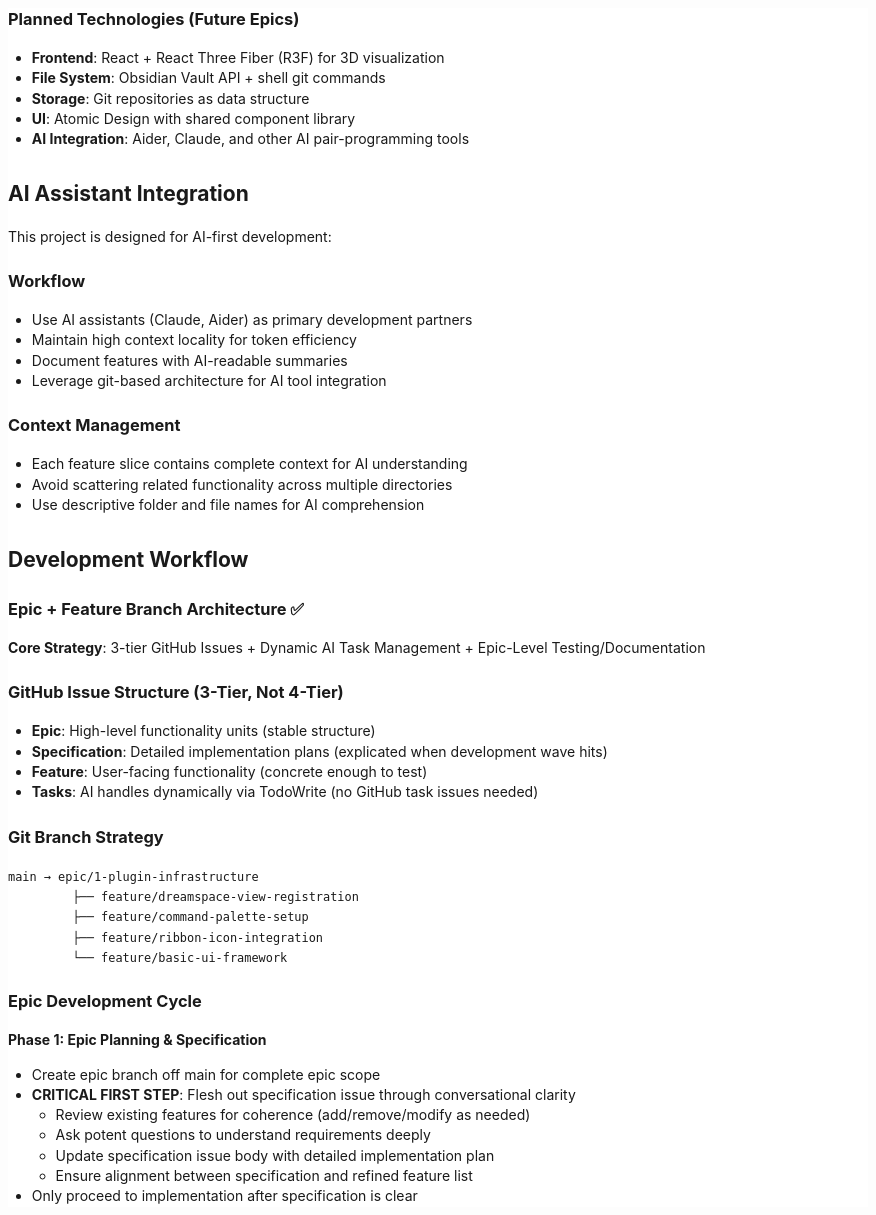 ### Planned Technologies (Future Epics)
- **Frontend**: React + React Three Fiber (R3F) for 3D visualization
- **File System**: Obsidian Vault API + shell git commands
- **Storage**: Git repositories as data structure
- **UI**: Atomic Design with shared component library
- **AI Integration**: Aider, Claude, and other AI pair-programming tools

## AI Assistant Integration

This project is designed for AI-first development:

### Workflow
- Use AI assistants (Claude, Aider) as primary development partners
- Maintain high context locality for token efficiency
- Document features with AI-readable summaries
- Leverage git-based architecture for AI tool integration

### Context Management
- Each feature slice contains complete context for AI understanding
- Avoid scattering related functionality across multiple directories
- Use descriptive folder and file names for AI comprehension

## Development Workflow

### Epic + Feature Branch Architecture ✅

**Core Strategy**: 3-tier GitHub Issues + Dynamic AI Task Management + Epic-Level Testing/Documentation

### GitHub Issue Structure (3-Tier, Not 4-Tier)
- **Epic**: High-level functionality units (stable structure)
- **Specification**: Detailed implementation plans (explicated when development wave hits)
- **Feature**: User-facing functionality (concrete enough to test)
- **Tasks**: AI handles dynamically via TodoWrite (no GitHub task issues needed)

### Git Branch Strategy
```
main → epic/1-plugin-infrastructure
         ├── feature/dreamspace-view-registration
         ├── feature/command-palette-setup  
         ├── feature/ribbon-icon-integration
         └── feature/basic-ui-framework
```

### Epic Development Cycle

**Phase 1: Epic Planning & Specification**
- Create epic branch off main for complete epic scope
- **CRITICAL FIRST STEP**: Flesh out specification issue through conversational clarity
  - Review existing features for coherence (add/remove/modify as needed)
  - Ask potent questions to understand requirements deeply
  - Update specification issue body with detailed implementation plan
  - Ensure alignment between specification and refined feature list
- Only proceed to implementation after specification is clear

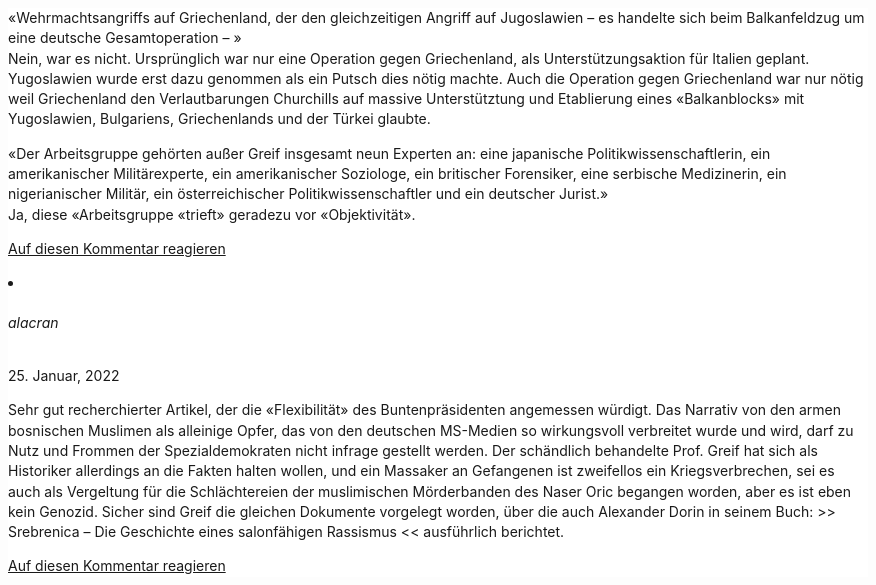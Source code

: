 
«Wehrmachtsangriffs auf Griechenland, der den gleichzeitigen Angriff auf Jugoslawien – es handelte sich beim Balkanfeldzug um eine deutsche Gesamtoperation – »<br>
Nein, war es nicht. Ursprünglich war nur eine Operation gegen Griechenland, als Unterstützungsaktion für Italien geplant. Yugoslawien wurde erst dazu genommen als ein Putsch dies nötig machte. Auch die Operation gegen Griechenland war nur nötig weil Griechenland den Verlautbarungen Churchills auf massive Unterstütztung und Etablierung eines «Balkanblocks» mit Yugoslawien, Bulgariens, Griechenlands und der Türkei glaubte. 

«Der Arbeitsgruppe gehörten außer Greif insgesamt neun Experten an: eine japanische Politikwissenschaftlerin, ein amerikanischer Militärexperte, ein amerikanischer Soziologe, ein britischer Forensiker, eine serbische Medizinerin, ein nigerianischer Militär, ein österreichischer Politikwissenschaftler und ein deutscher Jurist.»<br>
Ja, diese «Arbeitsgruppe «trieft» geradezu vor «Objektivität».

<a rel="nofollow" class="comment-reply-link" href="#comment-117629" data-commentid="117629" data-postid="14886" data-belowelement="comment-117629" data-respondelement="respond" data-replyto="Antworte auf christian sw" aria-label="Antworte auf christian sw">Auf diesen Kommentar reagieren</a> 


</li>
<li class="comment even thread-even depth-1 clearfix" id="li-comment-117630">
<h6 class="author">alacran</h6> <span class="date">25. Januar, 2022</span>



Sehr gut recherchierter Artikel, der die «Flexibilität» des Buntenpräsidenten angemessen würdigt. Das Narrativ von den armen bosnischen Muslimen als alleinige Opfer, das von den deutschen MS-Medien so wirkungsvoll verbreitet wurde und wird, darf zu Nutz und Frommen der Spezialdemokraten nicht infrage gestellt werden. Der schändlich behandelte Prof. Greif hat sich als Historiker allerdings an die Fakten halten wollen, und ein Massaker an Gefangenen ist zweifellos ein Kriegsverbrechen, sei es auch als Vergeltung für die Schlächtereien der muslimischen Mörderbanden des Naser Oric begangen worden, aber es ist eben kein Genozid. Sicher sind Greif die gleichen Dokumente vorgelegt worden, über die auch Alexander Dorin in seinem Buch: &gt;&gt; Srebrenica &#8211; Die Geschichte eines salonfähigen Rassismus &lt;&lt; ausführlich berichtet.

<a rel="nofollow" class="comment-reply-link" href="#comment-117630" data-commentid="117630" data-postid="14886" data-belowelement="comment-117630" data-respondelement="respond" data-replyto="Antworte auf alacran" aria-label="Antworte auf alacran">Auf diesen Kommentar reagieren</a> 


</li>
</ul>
==
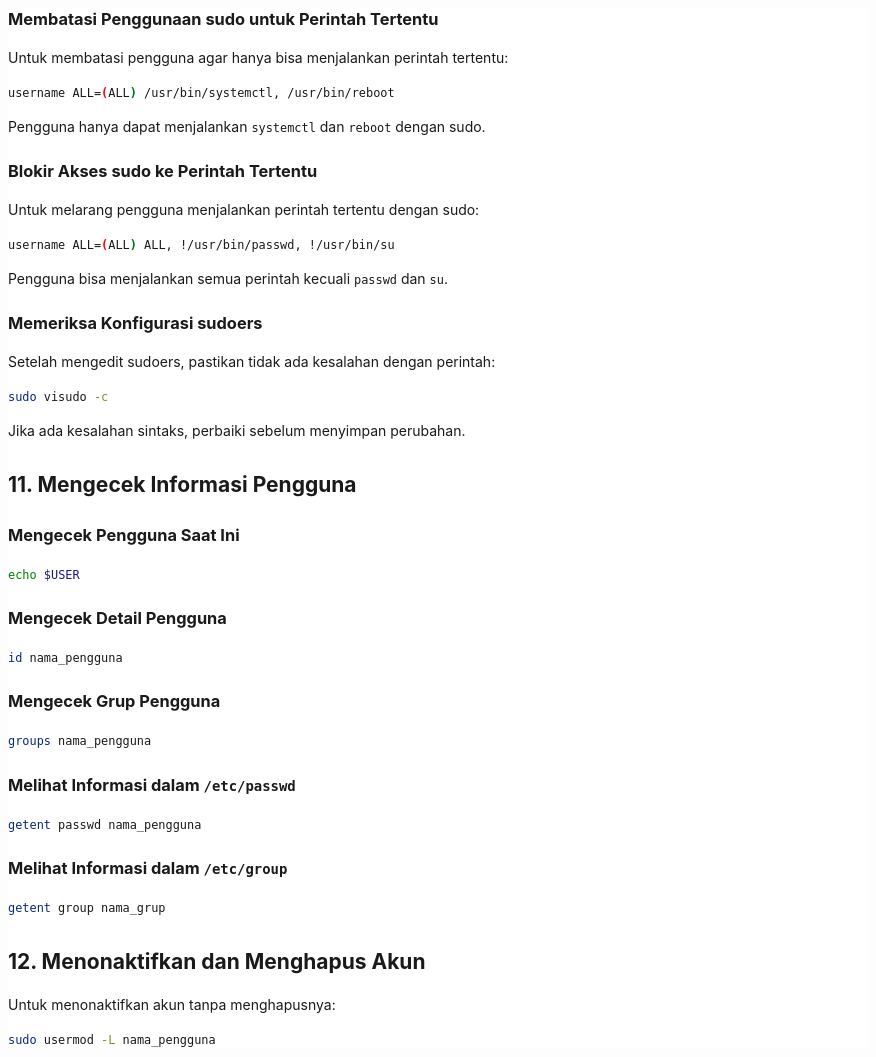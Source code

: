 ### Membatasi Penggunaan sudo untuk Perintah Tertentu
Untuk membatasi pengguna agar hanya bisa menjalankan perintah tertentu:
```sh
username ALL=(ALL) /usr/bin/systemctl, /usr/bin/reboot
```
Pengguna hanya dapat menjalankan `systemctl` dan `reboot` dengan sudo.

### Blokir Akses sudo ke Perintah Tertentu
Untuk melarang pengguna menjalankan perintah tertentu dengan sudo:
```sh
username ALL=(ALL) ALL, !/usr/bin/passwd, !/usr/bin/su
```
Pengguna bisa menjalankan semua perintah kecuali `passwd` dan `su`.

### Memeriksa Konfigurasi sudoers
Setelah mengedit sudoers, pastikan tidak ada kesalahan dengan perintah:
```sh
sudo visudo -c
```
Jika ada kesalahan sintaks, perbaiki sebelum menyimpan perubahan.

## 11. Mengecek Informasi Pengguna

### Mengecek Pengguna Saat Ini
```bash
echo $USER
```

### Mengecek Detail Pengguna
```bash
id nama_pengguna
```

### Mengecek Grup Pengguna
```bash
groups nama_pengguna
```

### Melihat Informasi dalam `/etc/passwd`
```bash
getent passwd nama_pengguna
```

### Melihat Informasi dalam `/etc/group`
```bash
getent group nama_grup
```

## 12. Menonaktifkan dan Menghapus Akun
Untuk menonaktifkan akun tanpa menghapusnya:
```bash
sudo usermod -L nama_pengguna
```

> TASK STATEMENT:
Looking at the entries above, say how many lines hold the word "comment". Offer no other text.

> TASK OUTPUT:
3